Fig 4Activation of MAIT cells is associated with worse disease outcomes in critically ill COVID-19.
(A) Pearson correlation of mortality with all statistically significant immunologic parameters. (B) Pearson correlation of mortality, MAIT cell CD69 expression, clinical measures, and timing of sampling. (C) ROC curve of MAIT cell CD69 expression (Model 1), ROC curve of MAIT cell CD69 expression combined with clinical variables (Model 2), and ROC curve of clinical variables alone (model 3). LR: likelihood ratio, ΔAICc: Difference in Akaike’s Information Criterion corrected.
Fig 5Activation of MAIT cells is associated with worse disease outcomes in critically ill influenza patients.
Investigation of immunologic measures that were associated with mortality in the critically ill COVID-19 cohort, in a cohort of critically ill influenza patients. (A) MAIT cell CD69 expression on critically ill influenza patients who died or required ECMO versus those who did not. (B) Kaplan-Meier survival curve of disease outcome of critically ill influenza patients based on above or below median MAIT cell CD69 expression. (C) Examination of the concentration of 14 serum proteins in the critically ill influenza cohort and healthy controls, which were associated with mortality in the critically ill COVID-19 cohort (Fig 3).

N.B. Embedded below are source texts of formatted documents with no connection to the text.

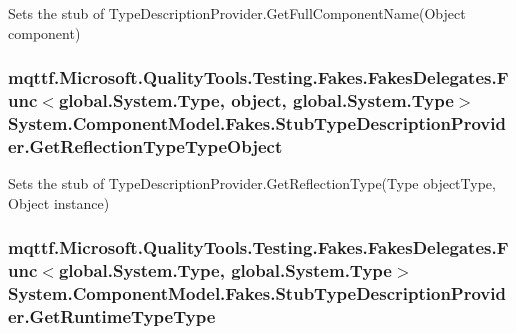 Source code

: Sets the stub of Type\-Description\-Provider.\-Get\-Full\-Component\-Name(\-Object component)

\hypertarget{class_system_1_1_component_model_1_1_fakes_1_1_stub_type_description_provider_a9eeedc3f7128ee146abeda81f62dc8dc}{
\subsubsection[{Get\-Reflection\-Type\-Type\-Object}]{\setlength{\rightskip}{0pt plus 5cm}mqttf.\-Microsoft.\-Quality\-Tools.\-Testing.\-Fakes.\-Fakes\-Delegates.\-Func$<$global.\-System.\-Type, object, global.\-System.\-Type$>$ System.\-Component\-Model.\-Fakes.\-Stub\-Type\-Description\-Provider.\-Get\-Reflection\-Type\-Type\-Object}}\label{class_system_1_1_component_model_1_1_fakes_1_1_stub_type_description_provider_a9eeedc3f7128ee146abeda81f62dc8dc}


Sets the stub of Type\-Description\-Provider.\-Get\-Reflection\-Type(\-Type object\-Type, Object instance)

\hypertarget{class_system_1_1_component_model_1_1_fakes_1_1_stub_type_description_provider_a3cb558ac64fc3fa289a3f76fc37fea19}{
\subsubsection[{Get\-Runtime\-Type\-Type}]{\setlength{\rightskip}{0pt plus 5cm}mqttf.\-Microsoft.\-Quality\-Tools.\-Testing.\-Fakes.\-Fakes\-Delegates.\-Func$<$global.\-System.\-Type, global.\-System.\-Type$>$ System.\-Component\-Model.\-Fakes.\-Stub\-Type\-Description\-Provider.\-Get\-Runtime\-Type\-Type}}\label{class_system_1_1_component_model_1_1_fakes_1_1_stub_type_description_provider_a3cb558ac64fc3fa289a3f76fc37fea19}


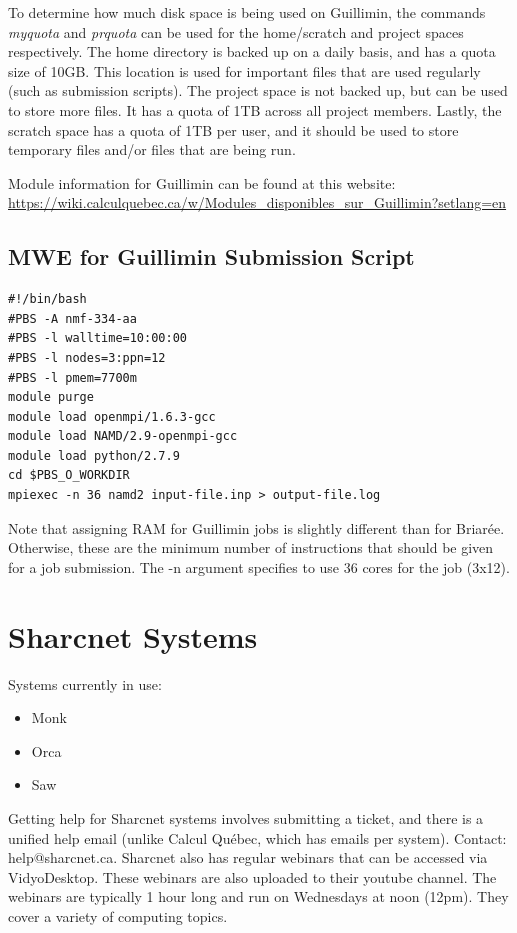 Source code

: \documentclass[12pt]{article}
\begin{document}
\quad To determine how much disk space is being used on Guillimin, the commands \textit{myquota} and \textit{prquota} can be used for the home/scratch and project spaces respectively. The home directory is backed up on a daily basis, and has a quota size of 10GB. This location is used for important files that are used regularly (such as submission scripts). The project space is not backed up, but can be used to store more files. It has a quota of 1TB across all project members. Lastly, the scratch space has a quota of 1TB per user, and it should be used to store temporary files and/or files that are being run.

\quad Module information for Guillimin can be found at this website: \url{https://wiki.calculquebec.ca/w/Modules_disponibles_sur_Guillimin?setlang=en}

\subsection{MWE for Guillimin Submission Script}

\begin{lstlisting}
#!/bin/bash
#PBS -A nmf-334-aa
#PBS -l walltime=10:00:00
#PBS -l nodes=3:ppn=12
#PBS -l pmem=7700m
module purge
module load openmpi/1.6.3-gcc
module load NAMD/2.9-openmpi-gcc
module load python/2.7.9
cd $PBS_O_WORKDIR
mpiexec -n 36 namd2 input-file.inp > output-file.log
\end{lstlisting}

\quad Note that assigning RAM for Guillimin jobs is slightly different than for Briar\'{e}e. Otherwise, these are the minimum number of instructions that should be given for a job submission. The -n argument specifies to use 36 cores for the job (3x12).

\section{Sharcnet Systems}\label{Sharc}

\quad Systems currently in use:
\begin{itemize}
\item Monk
\item Orca
\item Saw
\end{itemize}

\quad Getting help for Sharcnet systems involves submitting a ticket, and there is a unified help email (unlike Calcul Qu\'{e}bec, which has emails per system). Contact: help@sharcnet.ca. Sharcnet also has regular webinars that can be accessed via VidyoDesktop. These webinars are also uploaded to their youtube channel. The webinars are typically 1 hour long and run on Wednesdays at noon (12pm). They cover a variety of computing topics.
\end{document}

Dots represent individual patients (A), and median ± 95% CI are shown. (C) Median, IQR, and min to max are shown. (A and C) Mann-Whitney U-test with Benjamini-Hochberg FDR calculation.
Fig 6Elevated type I interferon signaling across multiple cell populations in critically ill COVID-19 patients who survive.
(A) UMAP projection of the scRNA-seq cohort consisting of 75,601 PBMCs (43,687 cells from COVID, 16,616 Healthy, and 15,298 Flu) colored by manually annotated cell types. (B) Relative cell proportions within each individual separated by disease condition. Statistical tests were conducted using the Wilcoxon rank-sum test between each condition. Summary values were subsequently displayed using the boxplot. The box is equivalent to the interquartile range (IQR) with the median as the center, and whiskers correspond to the 25th percentile—1.5x IQR or the lowest value, and 75th percentile +1.5x IQR or the highest value. (C) Type I IFN module scores for each major cell type compared between COVID survival and death with healthy controls as a reference. Significance was determined using the Wilcoxon test.
Fig 7Divergent cytokine signaling pathways associated with clinical outcome in critically ill COVID-19 and influenza patients.
(A,B) Curated dotplot of enriched pathways between both survival and death in critically ill COVID patients (A) and critically ill influenza patients (B). Enriched pathways were obtained via reactome pathways identified via GSEA between survival and death conditions within the COVID dataset, or ECMO non-ECMO in the influenza cohort. FDRs were calculated based on q-values obtained from the hypergeometric test applied to the geneset followed by multiple hypothesis correction using the Benjamini-Hochberg method. NES: normalized enrichment score, FDR: false discovery rate.